Dow +1,06%, S&P 500 +0,30%, Nasdaq +0,27%, Russell +1,47%, SOX +0,65%, Eurostoxx +0,23%, SMI -0,32%.
Wall Street is redistributing the cards within the different sectors, traders continue to favor the green button to the detriment of the red, a rotation is underway and that’s good, tech is taking a well-deserved break. Small capitalizations are sought after, as are certain cyclicals, the Dow Jones takes the opportunity to post a new historic record at the bell, the tech giants are still performing quite well, apart from Nvidia which is down 4.18%. The S&P500 index (SPX) ends its day close to its all-time high, the appointment of Scott Bessent as Secretary of the Treasury of the United States acts as a powerful calming agent on the psyche of the speakers, finally a guy more or less normal in this team, we say in the trading rooms. The yield on the 10-year US bond takes note of this and falls to 4.30%, the 2/10-year US curve inverts briefly during the session, usually this indicates that the market is expecting to a recession. In the present case, we can think that this brief inversion is rather due to growing uncertainties regarding the next Fed meetings. Until recently, cuts of 25 basis points were still forecast in December and early 2025. Now the market is divided, the Fed Funds give a 56% chance of such a cut on December 18, 21% for January 29 and 53% on March 19, which means that there is no longer any consensus in the market on this subject and this could have significant repercussions, particularly on currencies.
Equity volatility is falling further, the VIX loses 4.2% to 14.6, it has broken its 200-day moving average and can easily target 10.62 from a technical point of view. The dollar and the euro stabilize, the pair moves to 1.0475, it looks at 1.0488 then 1.0497 – 1.0500 on the resistance side. Support level Friday’s low at 1.0335 is worth watching. Gold catches its breath, the ounce falls to 2615 dollars, it sees its main support at 2565 dollars, this is where its 100-day moving average passes. Oil is falling back below $70 per barrel for WTI Light Crude, rumors of a ceasefire in the Middle East are penalizing it.
We take a look at the intensive care floor, where old Europe is dying. Last night the poor thing felt the wind from the cannonball, which really passed very close. Donald Dark Trump, the new president of the galaxy (but what are the guardians doing?), announces that he will increase customs duties on Mexican and Canadian products to 25% and that he will increase those on Chinese products, already well taxed for their part. Nothing for Europe therefore, which breathes. But our guard must not be lowered, this is a file to follow.
China announces that “no one will win a trade war or a tariff war”. The EU is proposing sanctions on several Chinese companies it says helped Russian companies develop attack drones deployed against Ukraine and is considering imposing new restrictions on Russian oil tankers.
Austan Goolsbee argues in favor of continuing the Fed’s rate cuts unless there are signs the economy is overheating. The Justice Department ends its criminal prosecution of Trump. Prosecutors will continue to challenge the classified documents case against Trump’s two co-defendants. Justice Department policy prohibits prosecutions of sitting presidents.
Good to know: Since 1950, from the Tuesday before Thanksgiving to the second trading day of the new year, the S&P 500 has moved up 80% of the time, with an average gain of 2.6%. Small caps are doing even better, with the Russell 2000 recording an average jump of 3.3% since its creation in 1979.
On today’s macroeconomic menu, big series in the United States with the FFHA real estate price index (3:00 p.m.), followed at 4:00 p.m. by the Conference Board confidence index, the Richmond Fed manufacturing index and sales in new real estate (4:00 p.m.).

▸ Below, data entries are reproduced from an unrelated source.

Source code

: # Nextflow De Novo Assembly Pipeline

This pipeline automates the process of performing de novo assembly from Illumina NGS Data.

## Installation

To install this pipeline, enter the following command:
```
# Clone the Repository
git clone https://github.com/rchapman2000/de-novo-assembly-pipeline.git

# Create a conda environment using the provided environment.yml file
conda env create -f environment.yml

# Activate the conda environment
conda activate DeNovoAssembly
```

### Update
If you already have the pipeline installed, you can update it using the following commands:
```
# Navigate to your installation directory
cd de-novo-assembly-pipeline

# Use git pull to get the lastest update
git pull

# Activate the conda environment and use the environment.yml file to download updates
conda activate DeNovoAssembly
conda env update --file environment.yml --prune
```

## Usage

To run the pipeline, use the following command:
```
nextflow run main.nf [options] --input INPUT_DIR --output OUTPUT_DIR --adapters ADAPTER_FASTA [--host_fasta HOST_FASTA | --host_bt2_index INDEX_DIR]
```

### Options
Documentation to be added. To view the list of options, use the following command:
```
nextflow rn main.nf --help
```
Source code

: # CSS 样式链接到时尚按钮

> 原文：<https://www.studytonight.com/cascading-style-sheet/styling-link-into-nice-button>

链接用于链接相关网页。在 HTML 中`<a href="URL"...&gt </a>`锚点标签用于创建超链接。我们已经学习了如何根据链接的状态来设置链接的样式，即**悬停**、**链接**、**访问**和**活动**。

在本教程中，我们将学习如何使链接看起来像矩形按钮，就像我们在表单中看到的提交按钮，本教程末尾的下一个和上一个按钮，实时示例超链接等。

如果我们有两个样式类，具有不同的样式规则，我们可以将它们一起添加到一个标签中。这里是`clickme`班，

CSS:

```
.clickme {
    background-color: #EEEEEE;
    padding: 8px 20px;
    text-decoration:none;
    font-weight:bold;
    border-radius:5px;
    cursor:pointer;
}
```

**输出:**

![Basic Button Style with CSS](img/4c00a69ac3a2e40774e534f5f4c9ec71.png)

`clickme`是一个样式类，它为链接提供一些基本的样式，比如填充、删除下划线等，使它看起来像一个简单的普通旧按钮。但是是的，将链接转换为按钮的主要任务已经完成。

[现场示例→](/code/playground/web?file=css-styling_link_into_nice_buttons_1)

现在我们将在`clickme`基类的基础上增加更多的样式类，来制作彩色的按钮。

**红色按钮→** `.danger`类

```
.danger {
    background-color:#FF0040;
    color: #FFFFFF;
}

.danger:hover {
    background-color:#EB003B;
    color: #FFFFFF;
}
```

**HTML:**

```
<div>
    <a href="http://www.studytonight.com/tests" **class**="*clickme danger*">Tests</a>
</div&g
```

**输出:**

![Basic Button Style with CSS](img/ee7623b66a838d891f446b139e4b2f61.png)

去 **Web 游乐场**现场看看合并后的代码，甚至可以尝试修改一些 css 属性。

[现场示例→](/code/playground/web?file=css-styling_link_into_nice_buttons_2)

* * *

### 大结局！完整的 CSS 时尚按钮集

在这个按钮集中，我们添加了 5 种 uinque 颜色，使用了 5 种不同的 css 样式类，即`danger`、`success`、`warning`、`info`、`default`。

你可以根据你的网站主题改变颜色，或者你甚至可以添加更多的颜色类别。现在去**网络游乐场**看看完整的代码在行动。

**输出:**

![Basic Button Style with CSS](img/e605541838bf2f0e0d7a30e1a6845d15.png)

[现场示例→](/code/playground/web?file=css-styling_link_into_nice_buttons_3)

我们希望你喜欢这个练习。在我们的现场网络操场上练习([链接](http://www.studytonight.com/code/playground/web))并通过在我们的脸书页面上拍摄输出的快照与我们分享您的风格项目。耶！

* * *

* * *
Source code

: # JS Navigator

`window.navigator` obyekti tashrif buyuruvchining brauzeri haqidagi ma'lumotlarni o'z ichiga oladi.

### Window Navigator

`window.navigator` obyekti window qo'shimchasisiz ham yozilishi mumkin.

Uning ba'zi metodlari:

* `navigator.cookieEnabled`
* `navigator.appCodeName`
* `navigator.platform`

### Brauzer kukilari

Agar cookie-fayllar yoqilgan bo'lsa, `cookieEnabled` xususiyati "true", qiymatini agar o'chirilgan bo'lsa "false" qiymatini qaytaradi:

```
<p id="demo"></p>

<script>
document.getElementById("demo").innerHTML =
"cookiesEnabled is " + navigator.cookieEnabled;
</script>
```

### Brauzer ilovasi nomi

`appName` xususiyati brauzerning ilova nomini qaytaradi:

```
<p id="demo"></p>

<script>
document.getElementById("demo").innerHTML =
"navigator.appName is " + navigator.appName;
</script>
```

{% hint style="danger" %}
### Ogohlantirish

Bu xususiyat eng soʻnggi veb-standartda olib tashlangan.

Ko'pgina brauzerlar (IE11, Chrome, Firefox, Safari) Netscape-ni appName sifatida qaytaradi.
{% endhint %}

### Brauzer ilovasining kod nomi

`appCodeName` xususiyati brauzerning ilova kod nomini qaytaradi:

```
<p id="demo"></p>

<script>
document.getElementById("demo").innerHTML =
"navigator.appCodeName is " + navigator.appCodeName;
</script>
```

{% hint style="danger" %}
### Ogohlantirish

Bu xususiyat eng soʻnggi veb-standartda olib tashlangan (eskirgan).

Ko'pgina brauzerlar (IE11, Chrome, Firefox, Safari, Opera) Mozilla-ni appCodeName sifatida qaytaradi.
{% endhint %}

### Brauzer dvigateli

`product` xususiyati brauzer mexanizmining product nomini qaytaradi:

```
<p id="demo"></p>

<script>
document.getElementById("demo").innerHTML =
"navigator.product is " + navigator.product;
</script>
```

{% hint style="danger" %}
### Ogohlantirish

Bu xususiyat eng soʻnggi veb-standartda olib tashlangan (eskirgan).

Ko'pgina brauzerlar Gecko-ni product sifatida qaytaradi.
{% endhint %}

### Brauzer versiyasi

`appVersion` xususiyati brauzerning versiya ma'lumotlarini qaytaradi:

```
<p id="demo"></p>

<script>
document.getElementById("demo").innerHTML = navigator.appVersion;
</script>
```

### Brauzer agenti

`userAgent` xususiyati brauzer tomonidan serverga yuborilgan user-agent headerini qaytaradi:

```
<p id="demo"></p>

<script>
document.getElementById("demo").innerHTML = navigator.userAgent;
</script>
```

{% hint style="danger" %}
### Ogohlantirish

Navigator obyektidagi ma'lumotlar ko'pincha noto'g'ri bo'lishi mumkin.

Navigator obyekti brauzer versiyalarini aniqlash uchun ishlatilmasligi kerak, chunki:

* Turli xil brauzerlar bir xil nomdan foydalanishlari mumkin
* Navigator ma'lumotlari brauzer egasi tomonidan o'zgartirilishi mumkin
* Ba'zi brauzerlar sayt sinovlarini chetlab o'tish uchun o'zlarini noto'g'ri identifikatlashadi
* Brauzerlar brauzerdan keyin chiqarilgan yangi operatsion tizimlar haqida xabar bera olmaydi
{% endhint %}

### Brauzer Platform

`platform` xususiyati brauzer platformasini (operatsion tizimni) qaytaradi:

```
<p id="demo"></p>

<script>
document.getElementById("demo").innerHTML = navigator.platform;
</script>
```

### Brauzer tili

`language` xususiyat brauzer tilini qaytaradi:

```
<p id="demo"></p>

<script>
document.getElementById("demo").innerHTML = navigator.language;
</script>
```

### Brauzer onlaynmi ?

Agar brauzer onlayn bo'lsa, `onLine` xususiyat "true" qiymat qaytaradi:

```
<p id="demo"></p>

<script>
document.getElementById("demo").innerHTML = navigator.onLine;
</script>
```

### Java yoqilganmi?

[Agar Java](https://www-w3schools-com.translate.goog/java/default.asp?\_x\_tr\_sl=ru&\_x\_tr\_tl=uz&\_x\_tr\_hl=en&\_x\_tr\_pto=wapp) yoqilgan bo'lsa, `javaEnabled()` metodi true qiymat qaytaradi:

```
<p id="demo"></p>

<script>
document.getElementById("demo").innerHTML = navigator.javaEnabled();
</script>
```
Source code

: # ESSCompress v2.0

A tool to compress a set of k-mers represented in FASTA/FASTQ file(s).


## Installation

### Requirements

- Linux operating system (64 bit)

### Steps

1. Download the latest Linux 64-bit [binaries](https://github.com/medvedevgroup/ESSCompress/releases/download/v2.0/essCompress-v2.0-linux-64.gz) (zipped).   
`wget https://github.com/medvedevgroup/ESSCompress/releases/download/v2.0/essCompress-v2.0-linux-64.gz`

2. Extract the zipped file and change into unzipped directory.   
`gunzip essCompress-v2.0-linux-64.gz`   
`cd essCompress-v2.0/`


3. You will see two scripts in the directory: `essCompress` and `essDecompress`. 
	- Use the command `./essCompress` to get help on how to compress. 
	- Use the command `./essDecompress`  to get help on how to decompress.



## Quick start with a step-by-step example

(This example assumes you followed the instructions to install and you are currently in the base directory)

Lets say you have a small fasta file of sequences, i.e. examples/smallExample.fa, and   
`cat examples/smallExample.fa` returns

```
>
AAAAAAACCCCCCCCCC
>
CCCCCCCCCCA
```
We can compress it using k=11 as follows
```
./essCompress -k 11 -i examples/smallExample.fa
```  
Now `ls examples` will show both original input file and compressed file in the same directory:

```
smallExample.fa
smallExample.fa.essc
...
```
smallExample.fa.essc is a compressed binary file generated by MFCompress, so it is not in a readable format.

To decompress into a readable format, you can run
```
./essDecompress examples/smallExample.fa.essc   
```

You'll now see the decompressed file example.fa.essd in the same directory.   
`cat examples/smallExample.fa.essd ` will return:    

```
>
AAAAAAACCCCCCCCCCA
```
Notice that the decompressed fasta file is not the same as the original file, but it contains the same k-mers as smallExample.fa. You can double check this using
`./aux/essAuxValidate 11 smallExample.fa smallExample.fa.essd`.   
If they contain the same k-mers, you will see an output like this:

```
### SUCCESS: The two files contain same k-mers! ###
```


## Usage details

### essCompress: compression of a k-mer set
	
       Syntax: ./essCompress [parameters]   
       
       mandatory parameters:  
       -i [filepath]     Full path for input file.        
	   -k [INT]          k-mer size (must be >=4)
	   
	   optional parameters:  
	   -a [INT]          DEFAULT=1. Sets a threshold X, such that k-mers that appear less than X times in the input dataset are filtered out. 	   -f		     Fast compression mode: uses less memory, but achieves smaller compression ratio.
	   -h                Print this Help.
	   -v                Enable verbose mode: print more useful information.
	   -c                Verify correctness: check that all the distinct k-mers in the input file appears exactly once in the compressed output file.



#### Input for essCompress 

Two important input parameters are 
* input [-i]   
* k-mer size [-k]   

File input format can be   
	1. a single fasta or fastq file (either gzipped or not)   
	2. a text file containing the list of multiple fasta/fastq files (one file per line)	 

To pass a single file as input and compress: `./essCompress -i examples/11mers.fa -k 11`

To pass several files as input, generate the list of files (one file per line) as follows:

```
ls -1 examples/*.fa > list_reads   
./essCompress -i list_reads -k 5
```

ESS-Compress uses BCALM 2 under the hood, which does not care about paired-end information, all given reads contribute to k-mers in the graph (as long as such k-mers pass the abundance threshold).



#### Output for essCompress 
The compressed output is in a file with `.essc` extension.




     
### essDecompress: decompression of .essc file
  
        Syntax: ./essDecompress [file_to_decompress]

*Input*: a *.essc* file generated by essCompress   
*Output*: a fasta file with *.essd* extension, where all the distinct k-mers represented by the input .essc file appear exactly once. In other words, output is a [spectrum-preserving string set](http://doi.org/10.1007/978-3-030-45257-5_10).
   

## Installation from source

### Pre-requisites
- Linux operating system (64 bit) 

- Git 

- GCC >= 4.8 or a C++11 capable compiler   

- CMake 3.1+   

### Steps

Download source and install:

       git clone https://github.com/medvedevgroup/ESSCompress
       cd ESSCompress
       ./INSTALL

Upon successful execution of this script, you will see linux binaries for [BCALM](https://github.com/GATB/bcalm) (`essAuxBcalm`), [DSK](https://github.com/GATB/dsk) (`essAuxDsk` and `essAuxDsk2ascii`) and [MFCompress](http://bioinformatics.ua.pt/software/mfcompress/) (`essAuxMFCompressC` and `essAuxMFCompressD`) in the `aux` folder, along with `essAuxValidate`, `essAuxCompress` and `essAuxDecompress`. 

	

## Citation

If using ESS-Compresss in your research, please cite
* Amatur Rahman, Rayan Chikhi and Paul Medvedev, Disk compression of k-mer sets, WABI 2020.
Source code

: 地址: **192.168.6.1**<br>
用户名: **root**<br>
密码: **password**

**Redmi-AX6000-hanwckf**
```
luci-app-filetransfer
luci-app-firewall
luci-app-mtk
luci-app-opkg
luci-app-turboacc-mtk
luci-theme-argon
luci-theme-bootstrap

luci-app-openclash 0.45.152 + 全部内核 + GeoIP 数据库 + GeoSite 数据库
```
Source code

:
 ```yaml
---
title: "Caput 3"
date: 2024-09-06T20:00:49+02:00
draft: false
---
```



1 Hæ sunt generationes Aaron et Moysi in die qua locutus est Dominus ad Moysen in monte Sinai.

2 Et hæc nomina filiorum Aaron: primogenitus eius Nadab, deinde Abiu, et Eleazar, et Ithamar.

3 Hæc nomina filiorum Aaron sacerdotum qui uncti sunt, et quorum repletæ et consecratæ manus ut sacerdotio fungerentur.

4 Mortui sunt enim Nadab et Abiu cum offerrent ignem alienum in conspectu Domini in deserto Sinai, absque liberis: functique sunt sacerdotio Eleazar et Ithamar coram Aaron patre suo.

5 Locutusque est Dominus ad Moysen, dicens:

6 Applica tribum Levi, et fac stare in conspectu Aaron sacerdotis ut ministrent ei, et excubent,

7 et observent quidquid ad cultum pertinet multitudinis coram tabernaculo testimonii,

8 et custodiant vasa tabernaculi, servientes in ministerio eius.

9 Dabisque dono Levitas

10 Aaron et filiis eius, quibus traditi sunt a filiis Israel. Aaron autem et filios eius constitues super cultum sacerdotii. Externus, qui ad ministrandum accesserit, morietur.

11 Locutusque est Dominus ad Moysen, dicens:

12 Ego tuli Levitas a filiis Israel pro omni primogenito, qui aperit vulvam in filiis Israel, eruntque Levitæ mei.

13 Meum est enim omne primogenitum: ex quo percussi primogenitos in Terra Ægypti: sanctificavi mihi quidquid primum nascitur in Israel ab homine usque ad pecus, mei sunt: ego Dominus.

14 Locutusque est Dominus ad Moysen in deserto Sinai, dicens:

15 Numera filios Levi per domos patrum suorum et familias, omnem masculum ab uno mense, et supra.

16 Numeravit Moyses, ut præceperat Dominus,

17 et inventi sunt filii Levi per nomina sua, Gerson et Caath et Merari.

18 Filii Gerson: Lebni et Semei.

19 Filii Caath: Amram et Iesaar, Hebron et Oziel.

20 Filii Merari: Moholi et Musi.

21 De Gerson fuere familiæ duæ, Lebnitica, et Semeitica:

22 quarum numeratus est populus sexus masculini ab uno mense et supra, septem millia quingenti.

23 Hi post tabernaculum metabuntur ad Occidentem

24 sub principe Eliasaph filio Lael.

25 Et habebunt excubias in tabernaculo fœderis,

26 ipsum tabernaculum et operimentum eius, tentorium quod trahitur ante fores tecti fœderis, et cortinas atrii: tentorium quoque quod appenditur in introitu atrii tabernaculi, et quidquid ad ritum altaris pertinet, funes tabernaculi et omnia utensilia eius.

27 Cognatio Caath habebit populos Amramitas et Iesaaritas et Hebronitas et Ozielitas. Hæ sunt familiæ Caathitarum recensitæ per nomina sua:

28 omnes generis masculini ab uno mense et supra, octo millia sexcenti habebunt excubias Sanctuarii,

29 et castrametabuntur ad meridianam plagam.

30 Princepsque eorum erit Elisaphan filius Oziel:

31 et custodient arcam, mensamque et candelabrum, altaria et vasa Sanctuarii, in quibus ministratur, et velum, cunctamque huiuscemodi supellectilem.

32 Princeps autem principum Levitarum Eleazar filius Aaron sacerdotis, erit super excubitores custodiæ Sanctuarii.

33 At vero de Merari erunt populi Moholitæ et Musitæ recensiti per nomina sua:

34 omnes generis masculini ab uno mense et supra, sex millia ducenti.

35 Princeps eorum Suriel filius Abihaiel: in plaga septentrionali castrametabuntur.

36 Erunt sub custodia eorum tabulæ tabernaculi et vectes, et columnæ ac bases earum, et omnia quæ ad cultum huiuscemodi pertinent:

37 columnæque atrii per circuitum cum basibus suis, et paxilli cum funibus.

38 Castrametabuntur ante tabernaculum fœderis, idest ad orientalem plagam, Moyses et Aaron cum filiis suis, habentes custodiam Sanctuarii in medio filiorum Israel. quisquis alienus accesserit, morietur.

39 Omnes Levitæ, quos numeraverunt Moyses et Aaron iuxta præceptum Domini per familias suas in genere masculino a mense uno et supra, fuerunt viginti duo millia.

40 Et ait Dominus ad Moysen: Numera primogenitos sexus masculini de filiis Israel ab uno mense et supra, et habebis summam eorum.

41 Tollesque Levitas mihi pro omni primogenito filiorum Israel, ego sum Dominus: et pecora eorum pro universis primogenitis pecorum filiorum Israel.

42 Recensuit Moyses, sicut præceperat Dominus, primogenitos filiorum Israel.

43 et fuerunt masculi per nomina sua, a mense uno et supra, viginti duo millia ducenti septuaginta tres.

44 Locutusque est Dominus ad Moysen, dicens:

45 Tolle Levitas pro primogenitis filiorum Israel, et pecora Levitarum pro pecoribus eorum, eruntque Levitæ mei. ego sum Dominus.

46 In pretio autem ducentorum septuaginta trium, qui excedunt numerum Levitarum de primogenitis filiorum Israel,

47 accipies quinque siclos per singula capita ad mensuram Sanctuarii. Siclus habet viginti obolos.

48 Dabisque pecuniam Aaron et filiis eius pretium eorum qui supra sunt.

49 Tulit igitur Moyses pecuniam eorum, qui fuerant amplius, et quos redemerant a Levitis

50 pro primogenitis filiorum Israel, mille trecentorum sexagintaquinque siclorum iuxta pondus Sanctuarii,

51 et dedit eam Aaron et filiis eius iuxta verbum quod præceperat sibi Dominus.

Generali is reportedly negotiating a merger with Natixis AM (BPCE), according to the FT. ThyssenKrupp will cut 11,000 jobs and reduce steel production by 2030. Avolta has secured a 10-year contract to expand its retail presence at Manaus airport in Brazil. Qualcomm’s interest in buying Intel is reportedly cooling, according to Bloomberg. Walmart abandons its diversity and inclusion program. Macy’s delays earnings after discovering employee embezzled $154 million. F1 validates General Motors’ arrival as 11th team in 2026. Australia has introduced a bill to ban children under 16 from using social media, prompting tech companies like Meta to request a postponement. Meta facing trial in April in FTC case to undo Instagram merger. Rivian secures $6.6 billion conditional loan to build EV factory in Georgia. Ransomware attack disrupts scheduling and payroll payments at Starbucks. Google will build an underwater cable linking Darwin (Australia) to Christmas Island. Sony is reportedly developing a new portable console for PS5 games.
This night and this morning in Asia, the indices are trading lower. Tokyo fell 0.87% at the bell, Hong Kong lost 0.13%, Shanghai 0.12%, Seoul lost 0.55% and the Nifty50 fell 0.22%. The future SPX trades around balance and Europe opens down 0.6%. The trading week practically ends tomorrow evening. Thursday will be Thanksgiving, Wall Street will remain closed for the occasion and will deal with half a session on Friday.